Transparent Development: Keys to Successful Talent Reviews


Companies should consider revamping their talent management philosophy to be transparent and align purpose and process.

Many companies have taken great pains over the last few years to install robust performance and talent management systems in an attempt to better identify, reward, develop, and ultimately retain their top talent. While some gains have been made with regard to high-potential (HiPo) identification and compensation, most struggle to provide impactful development programs that help anchor employees to the organization. This failing not only increases HiPo flight risk, it can send a message to core employees that despite what’s said in the mission statement, development is not a priority.

While some of the heartache can be attributed to simply automating lackluster paper-based processes, more often the issue has to do with a misguided talent management philosophy that lacks transparency and fails to align purpose and process.

Talent Reviews—A Broken Process

Consider the typical talent review process. After managers throughout the organization spend considerable time creating a straw man 9-box distribution, senior executives gather to discuss those few deemed high potential. While some conversation is substantive, in many cases, the focus is on negotiating performance and potential scores in hope of placing employees in the correct portion of the 9-Box (download PDF graphic below). These heated debates tend to center around the “usual suspects,” with leaders either focusing solely on their reports or allowing hearsay and anecdotal evidence to dominate the conversation.

Clearly, the process has its flaws. First, because talent reviews take time, rarely does the event extend deep enough into the organization to get a meaningful view of the true talent pipeline. Second, employees often are reviewed in silos with little thought given to cross-department moves. Finally, the amount of time (typically two to five minutes) spent on each employee is hardly enough to make intelligent decisions about a person’s career.

The Importance of Transparency

Organizations may never arrive at the perfect way to review employee potential. The forces of time will always work against the labor-intensive activity. The unfortunate part, however, isn’t the inefficiency of the talent review, it’s that too often leaders fail to capitalize on what actually works by shrouding the process in secrecy.

After all the effort, in many companies, leaders refuse to share the results of the talent review with their staff.
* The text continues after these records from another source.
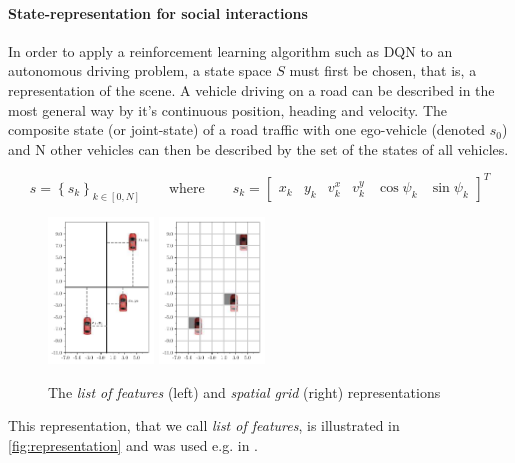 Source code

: \documentclass{article}
\begin{document}
\paragraph{State-representation for social interactions}{

In order to apply a reinforcement learning algorithm such as DQN to an autonomous driving problem, a state space $S$ must first be chosen, that is, a representation of the scene. A vehicle driving on a road can be described in the most general way by it's continuous position, heading and velocity. The composite state (or joint-state) of a road traffic with one ego-vehicle (denoted $s_0$) and N other vehicles can then be described by the set of the states of all vehicles.

\begin{equation*}
s = \left\lbrace s_k \right\rbrace_{k \in [0, N]}\qquad
\text{where}\qquad
s_k = \begin{bmatrix}
x_k & y_k & v^x_k & v^y_k & \cos\psi_k & \sin \psi_k
\end{bmatrix}^T
\end{equation*}


\begin{figure}[tp]
	\centering
	\includegraphics[width=0.25\textwidth]{img/coordinates}
	\includegraphics[width=0.25\textwidth]{img/map}
	\caption{The \emph{list of features} (left) and \emph{spatial grid} (right) representations}
	\label{fig:representation}
\end{figure}

This representation, that we call \emph{list of features}, is illustrated in \autoref{fig:representation} and was used e.g. in \citep{Bai2015, Gindele2015, Song2016, Sunberg2017, Paxton2017, Galceran2017, Chen2017}.


}
\end{document}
Employees either are told nothing or provided with generic commentary such as “You are a highly thought-of employee.” These statements beg the question: So what?

Without details, how can an individual assemble a concrete development plan? How can an organization increase its bench strength and produce legitimate “Ready Now” successors? And how can an HR organization avoid co-sponsoring a repetitive talent review process that fails to address key people issues?

Organizations that have been effective in the space have taken some calculated risks. That means embracing transparency and stepping up to some of the words embedded in the standard-issue mission statement. One way to demonstrate this is by having each manager openly share with direct reports their placement in the 9-box.

Concerns With Transparent Talent Reviews

Thanks in part to coaching from skittish HR professionals, many business leaders visibly flinch at the mere mention of opening up the process. The following provides retorts to the most common concerns.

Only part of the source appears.